#1 Les Paul To Be Auctioned

Les was working with Gibson on the design, and they didn't buy Epiphone until 1957.
Actually he was working in the Epiphone shop on Sundays when the floor was closed. He built the log, but that wasn't truly the les paul guitar, until he cut it in half and added "wings", that it became the "Les Paul" guitar.

Both Epiphone and Gibson told him to f' off at this point.

Credit.. Les Paul's website.
https://www.les-paul.com/timeline/red-hot-red/

This story lines up with what I learned as a kid in the 70s. However the myth was that Epiphone actually made 1 and only 1 in 1948 or 1949 and I can't find anything anywhere about it. It was really the "Les Paul", minus the Gibson acoustic bridge with the "bar" as they called it.

James
 
“It is estimated to be worth between $100,000 and $150,000, Christie's says.”

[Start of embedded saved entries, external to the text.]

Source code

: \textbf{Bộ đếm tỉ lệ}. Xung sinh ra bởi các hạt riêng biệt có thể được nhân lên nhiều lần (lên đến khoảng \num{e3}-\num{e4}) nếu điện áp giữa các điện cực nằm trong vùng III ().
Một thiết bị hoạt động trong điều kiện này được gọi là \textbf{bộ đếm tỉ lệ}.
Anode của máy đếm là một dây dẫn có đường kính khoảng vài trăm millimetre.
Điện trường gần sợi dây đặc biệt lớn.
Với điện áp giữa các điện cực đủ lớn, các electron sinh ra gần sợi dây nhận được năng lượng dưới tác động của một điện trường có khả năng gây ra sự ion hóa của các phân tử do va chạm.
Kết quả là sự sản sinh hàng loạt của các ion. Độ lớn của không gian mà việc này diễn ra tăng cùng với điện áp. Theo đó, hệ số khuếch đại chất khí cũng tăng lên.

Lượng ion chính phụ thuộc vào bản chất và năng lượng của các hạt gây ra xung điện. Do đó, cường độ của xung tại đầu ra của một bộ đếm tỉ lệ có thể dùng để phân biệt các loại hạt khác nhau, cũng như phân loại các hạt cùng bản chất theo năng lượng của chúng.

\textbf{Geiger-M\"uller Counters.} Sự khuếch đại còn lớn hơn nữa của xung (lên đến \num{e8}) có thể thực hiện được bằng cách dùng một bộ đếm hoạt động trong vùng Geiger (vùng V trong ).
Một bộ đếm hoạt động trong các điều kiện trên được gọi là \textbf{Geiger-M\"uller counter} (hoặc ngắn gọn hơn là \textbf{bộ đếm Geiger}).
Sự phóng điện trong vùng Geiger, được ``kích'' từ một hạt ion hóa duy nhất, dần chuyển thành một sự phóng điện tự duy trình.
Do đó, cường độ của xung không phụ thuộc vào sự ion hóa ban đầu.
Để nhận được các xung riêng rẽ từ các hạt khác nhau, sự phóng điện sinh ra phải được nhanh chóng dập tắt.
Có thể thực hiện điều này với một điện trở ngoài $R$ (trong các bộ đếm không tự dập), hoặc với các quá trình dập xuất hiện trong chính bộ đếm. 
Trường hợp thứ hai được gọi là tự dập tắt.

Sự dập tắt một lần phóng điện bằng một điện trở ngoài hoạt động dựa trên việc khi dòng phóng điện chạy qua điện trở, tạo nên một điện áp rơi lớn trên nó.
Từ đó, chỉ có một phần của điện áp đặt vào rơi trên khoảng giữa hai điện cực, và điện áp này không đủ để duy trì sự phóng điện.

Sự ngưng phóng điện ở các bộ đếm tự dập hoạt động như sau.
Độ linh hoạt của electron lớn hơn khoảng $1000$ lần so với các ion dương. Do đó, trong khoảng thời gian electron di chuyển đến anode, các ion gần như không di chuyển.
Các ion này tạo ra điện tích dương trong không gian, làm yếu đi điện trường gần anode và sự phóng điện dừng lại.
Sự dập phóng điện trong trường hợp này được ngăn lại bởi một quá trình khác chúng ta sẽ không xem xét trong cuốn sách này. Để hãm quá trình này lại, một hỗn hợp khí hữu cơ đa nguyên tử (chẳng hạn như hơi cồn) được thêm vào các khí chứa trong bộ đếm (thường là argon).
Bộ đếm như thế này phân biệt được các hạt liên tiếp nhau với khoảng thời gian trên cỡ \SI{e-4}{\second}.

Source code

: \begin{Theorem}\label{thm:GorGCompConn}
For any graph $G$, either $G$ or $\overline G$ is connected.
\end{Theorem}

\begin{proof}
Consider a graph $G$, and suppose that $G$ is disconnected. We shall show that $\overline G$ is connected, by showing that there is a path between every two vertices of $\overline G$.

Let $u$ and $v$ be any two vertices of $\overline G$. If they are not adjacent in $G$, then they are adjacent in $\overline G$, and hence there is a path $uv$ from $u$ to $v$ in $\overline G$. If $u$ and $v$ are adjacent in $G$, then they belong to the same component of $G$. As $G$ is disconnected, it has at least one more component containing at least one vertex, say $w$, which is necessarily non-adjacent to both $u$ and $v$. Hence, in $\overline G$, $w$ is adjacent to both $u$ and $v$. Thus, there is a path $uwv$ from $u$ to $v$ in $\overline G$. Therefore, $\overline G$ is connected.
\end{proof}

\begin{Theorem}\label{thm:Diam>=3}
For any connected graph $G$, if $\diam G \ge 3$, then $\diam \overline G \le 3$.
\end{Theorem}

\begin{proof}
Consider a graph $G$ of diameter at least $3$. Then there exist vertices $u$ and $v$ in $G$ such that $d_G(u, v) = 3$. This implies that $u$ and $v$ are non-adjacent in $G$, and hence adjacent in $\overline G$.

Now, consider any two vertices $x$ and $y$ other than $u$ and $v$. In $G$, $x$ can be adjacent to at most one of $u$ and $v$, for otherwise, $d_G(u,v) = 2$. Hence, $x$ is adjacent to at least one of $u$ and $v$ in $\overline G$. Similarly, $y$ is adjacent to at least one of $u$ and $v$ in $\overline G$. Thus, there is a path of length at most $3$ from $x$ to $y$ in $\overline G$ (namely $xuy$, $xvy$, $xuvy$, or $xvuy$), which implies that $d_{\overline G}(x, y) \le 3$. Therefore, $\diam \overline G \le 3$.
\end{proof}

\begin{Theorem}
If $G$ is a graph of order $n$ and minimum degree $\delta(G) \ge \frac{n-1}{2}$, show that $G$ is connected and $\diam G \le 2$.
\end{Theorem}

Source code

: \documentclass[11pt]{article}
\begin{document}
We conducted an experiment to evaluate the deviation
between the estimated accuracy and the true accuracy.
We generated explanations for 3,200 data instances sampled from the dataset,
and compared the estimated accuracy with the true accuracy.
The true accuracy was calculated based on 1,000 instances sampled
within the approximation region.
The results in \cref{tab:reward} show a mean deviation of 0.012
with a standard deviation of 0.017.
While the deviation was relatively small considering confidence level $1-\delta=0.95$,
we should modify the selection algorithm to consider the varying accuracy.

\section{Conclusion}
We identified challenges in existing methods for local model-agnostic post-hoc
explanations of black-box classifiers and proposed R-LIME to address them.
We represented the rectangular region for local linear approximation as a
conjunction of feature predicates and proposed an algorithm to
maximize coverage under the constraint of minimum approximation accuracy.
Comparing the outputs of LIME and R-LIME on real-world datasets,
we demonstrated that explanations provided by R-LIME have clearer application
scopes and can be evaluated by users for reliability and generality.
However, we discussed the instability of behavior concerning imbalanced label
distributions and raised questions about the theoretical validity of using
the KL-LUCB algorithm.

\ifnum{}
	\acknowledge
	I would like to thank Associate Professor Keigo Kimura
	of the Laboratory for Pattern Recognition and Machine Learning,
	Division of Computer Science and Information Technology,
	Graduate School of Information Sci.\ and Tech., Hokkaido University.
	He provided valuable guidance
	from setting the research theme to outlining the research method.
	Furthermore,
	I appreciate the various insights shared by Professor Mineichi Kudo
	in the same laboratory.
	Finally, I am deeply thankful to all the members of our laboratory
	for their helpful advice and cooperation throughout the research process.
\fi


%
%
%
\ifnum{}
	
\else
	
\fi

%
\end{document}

They weren’t that far off! Lol
It's like, you can't get a true appraisal of what something is worth unless you actually sell it. And that doesn't mean that another item of equal specs would then sell for the same price. You can state a estimate of value "based on what other similar items have sold for," but you never know.
I wonder what, if anything, this does to the value of 59 bursts.
 
I was shocked to hear how 'low' that estimate was. My god, this is worth far more than a baseball or some other thing that imho means so little. But of course worth is only what someone is willing to pay.
 
“It is estimated to be worth between $100,000 and $150,000, Christie's says.”

They weren’t that far off! Lol
All those auction places put those silly low prices on them to not scare away bidders with what they know it’ll really command. Christie’s had the same ludicrously low estimates on David Gilmour’s gear. Craziness.